--- Records Enclosed Below ---

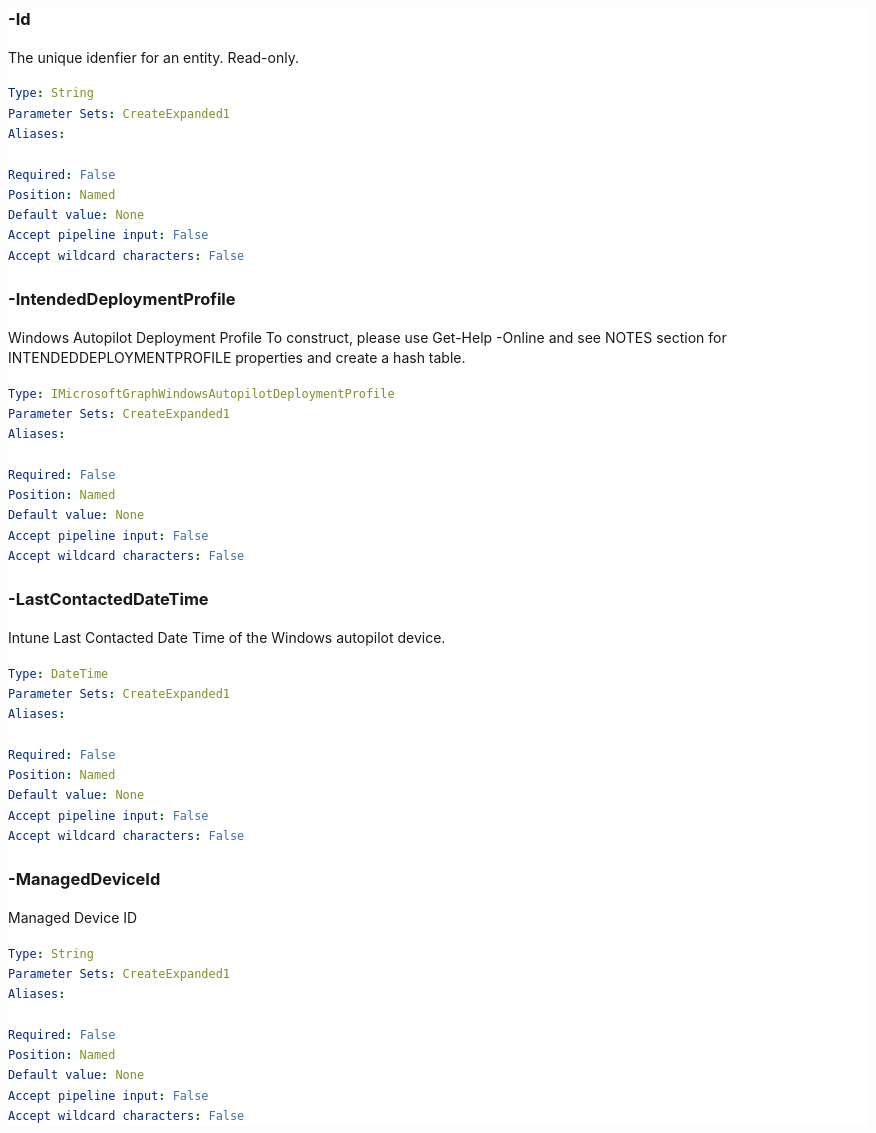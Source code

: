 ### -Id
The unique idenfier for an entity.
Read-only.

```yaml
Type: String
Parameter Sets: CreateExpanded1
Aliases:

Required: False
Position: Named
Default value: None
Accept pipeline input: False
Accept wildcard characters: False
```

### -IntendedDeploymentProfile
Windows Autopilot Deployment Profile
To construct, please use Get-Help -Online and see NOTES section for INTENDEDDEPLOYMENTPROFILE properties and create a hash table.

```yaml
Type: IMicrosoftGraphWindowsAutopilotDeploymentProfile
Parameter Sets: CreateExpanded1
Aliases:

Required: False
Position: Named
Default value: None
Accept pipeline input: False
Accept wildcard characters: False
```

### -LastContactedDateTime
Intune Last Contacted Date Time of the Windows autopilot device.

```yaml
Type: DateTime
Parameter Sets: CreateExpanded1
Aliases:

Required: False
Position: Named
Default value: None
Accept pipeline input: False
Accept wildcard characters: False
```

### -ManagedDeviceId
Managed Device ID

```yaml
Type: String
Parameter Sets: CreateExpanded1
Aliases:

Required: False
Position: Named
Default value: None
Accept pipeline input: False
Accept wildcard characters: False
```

--- End of Enclosed Records ---

> Brief
Print the whole listing again exactly, please. No pictures.

> Output
Source code

: ### -Id
The unique idenfier for an entity.
Read-only.

```yaml
Type: String
Parameter Sets: CreateExpanded1
Aliases:

Required: False
Position: Named
Default value: None
Accept pipeline input: False
Accept wildcard characters: False
```

### -IntendedDeploymentProfile
Windows Autopilot Deployment Profile
To construct, please use Get-Help -Online and see NOTES section for INTENDEDDEPLOYMENTPROFILE properties and create a hash table.

```yaml
Type: IMicrosoftGraphWindowsAutopilotDeploymentProfile
Parameter Sets: CreateExpanded1
Aliases:

Required: False
Position: Named
Default value: None
Accept pipeline input: False
Accept wildcard characters: False
```

### -LastContactedDateTime
Intune Last Contacted Date Time of the Windows autopilot device.

```yaml
Type: DateTime
Parameter Sets: CreateExpanded1
Aliases:

Required: False
Position: Named
Default value: None
Accept pipeline input: False
Accept wildcard characters: False
```

### -ManagedDeviceId
Managed Device ID

```yaml
Type: String
Parameter Sets: CreateExpanded1
Aliases:

Required: False
Position: Named
Default value: None
Accept pipeline input: False
Accept wildcard characters: False
```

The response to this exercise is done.